NASHVILLE, Tenn. (WTVF/NASHVILLE BANNER) — Editor's note: The content in the video player above might be disturbing to some viewers. Discretion is advised.
When Henry Hodges, a convicted murderer on Tennessee’s death row, cut off his own penis in October,it sparked questions about the state of medical and mental health care at Riverbend, one of the state’s maximum security prisons.
Hodges’ attorneys alleged that his treatment was inhumane and bordered on “torture.”
The Nashville Banner and the Associated Press sued the State of Tennessee in order to gain access to videos made following Hodges’ return to Riverbend. In January, a chancery court ordered these videos to be released. After weeks of delay, the state turned the videos over with agreed redactions. These are disturbing images, but ones we believe that we believe the public has a right to see.
What these videos show is a man strapped to a piece of foam on a concrete slab for days in four-point and sometimes six-point restraints that often turned Hodges’ arm purple. What they also show is a man recovering from surgery in an environment that often induces psychotic outbursts and screams. Ultimately, Hodges lost all use of his organ due to necrosis.
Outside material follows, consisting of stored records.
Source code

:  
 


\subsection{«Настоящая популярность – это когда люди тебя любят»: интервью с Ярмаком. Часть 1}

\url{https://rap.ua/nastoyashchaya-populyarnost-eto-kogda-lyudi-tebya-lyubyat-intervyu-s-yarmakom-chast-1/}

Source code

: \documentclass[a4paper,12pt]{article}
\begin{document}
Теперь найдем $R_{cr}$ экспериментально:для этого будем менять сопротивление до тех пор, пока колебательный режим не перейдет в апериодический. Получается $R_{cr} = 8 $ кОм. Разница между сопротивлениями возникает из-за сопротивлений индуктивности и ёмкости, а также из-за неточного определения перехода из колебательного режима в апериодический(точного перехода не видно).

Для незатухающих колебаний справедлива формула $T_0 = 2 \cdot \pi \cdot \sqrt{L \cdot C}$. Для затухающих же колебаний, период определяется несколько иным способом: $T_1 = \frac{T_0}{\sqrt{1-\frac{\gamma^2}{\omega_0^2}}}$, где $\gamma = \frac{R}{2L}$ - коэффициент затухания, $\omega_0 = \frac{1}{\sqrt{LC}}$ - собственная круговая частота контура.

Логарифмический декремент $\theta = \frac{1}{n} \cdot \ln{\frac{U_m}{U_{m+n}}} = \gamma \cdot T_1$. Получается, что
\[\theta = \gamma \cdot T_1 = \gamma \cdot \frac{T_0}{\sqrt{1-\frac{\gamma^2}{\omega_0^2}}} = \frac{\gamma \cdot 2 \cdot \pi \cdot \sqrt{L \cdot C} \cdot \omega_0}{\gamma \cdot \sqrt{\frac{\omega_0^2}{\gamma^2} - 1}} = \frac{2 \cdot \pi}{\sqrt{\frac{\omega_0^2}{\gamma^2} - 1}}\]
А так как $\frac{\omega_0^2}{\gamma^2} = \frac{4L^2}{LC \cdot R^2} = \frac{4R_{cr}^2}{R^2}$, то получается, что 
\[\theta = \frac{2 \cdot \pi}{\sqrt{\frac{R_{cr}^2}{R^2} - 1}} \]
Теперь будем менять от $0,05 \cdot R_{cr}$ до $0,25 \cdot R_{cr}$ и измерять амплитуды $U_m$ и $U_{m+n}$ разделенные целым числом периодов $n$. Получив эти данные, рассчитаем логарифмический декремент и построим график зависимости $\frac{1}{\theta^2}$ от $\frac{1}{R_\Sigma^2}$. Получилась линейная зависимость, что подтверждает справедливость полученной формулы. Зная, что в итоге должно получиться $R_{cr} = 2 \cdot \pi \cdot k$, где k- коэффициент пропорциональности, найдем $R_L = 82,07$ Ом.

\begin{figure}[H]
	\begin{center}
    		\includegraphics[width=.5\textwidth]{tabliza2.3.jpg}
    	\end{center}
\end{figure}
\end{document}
“Most of the health care stuff that happens in prisons is quiet, off the books. You don’t know what’s happening,” said Dr. Arthur Caplan, a renowned ethicist at New York University. “It’s a world left unto itself. It’s not really a hospital. It’s not really a nursing home. Keeping him going, running his appeals, getting him set up for an execution … if you’re really saying ‘save me money’ and keep him in the setting that’s easiest to manage him, it’s the psych place. It’s not the prison.”